Entre son tout premier album, La pêche à l'horizon (1961), couronné du prix du Grand Jury des lettres de Montréal, et son dernier roman, Justine et Sofia au pays des bleuets (Soulières éditeur), Cécile Gagnon a publié 130 titres pour la jeunesse. Écrivaine infatigable, traductrice, mentor, elle a donné son nom à un prix décerné annuellement à l'auteur d'un premier roman pour la jeunesse. Elle a participé à la création d'organismes faisant la promotion de la littérature québécoise pour la jeunesse comme Communication-Jeunesse et l'Association des écrivains québécois pour la jeunesse. On lui doit également des anthologies de contes traditionnels.

Avec les nouvelles technologies et l'arrivée des médias sociaux (Facebook, Twitter, blogues...), le métier d'écrivain a-t-il beaucoup changé?

Je ne pense pas que le métier d'écrivain ait changé à cause des façons nouvelles de communiquer. Ce qui a changé, c'est la façon d'utiliser les mots de sa langue. Écrire un roman et écrire un message, c'est bien différent. Avec toutes les abréviations et les raccourcis des courriels, par exemple, on est loin de la musicalité des phrases! On s'appauvrit.

La littérature est-elle encore le miroir de son époque?

Certainement, la littérature traduit l'époque d'où elle émane. Dans nos oeuvres de fiction, on retrouve en résumé les préoccupations des gens d'ici, jeunes et vieux. À titre d'exemple, quelques écrivains ont repris les événements d'octobre 1970 pour en raconter les péripéties aux jeunes lecteurs d'ici. Ces ouvrages leur donneront un aperçu de notre passé récent.

Pour moi, l'image que la littérature d'aujourd'hui donne aux lecteurs: beaucoup de violence et d'impudeur. C'est bien notre époque.

Quels sont les enjeux de notre époque qui vous touchent et vous inspirent?

L'enjeu qui me touche le plus est surtout la prise en mains par les femmes d'ici de leur avenir, celui des jeunes filles en premier lieu. Quand je pense aux minces possibilités d'épanouissement réservées aux filles du siècle dernier, comme ma mère, je vois bien que les progrès accomplis sont énormes. Et ça continue.
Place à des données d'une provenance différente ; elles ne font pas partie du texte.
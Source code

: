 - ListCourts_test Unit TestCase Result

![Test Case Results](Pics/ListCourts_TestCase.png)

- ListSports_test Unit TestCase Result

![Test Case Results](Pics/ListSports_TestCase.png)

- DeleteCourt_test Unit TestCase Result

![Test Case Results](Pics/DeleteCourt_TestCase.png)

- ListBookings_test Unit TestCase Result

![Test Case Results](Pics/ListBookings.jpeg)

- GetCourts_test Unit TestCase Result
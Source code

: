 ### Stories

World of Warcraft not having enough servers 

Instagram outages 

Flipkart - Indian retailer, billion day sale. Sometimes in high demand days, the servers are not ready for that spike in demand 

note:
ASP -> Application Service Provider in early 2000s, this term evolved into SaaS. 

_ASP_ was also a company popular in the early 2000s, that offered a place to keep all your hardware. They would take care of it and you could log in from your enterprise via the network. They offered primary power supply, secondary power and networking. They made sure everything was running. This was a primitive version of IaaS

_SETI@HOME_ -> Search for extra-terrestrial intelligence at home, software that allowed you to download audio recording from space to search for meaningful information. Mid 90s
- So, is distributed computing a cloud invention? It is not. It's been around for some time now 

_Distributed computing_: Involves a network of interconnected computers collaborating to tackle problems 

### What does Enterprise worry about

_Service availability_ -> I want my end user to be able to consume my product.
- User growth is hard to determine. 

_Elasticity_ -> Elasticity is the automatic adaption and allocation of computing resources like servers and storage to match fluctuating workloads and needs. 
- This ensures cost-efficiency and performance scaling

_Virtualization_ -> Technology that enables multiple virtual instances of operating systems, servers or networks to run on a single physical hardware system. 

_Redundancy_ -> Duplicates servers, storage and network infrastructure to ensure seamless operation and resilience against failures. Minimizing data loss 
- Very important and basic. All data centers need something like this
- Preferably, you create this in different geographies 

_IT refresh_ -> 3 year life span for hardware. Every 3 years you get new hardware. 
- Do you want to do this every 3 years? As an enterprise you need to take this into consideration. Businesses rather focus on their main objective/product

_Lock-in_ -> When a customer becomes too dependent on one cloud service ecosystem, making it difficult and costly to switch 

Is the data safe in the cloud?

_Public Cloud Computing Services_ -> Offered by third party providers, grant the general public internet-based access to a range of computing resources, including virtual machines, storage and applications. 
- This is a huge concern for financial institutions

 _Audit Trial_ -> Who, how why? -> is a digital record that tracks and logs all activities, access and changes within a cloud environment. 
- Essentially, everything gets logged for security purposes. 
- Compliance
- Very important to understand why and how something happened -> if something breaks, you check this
À l'ère de la haute vitesse et des communications instantanées, pourquoi prendre le temps de lire et d'écrire?

Quelle question! Les communications instantanées permettent-elles des retours et des approfondissements? J'en doute. Prendre le temps de réfléchir à des thèmes porteurs et de trouver les mots pour les exprimer ne peut que contribuer à rendre la vie meilleure. Assis sur un banc dans un parc, un écrivain travaille: il observe les visages, les arbres, les gestes des uns et des autres; il écoute les bruits, les voix, les silences. Le lecteur et l'écrivain ont tous deux besoin de ce temps précieux qui leur permet de sortir du quotidien.

L'avenir du livre passe-t-il par l'édition numérique?

Sans doute que l'édition numérique changera tout, mais je ne me sens pas concernée. Par mes mots, je cherche à rejoindre les jeunes lecteurs en leur faisant éprouver des émotions qui font avancer et qui aident à vivre. Que mes paroles empruntent des chemins nouveaux pour arriver jusqu'à eux est la responsabilité de mes éditeurs. Pour le moment, en tout cas, cela ne change en rien ma façon d'écrire.

Danielle Vaillancourt s'entretient avec Cécile Gagnon mercredi, 10h30, au Carrefour Desjardins. L'écrivaine sera aussi à L'heure du conte en pyjama dimanche, 9h30, à la Grande Place.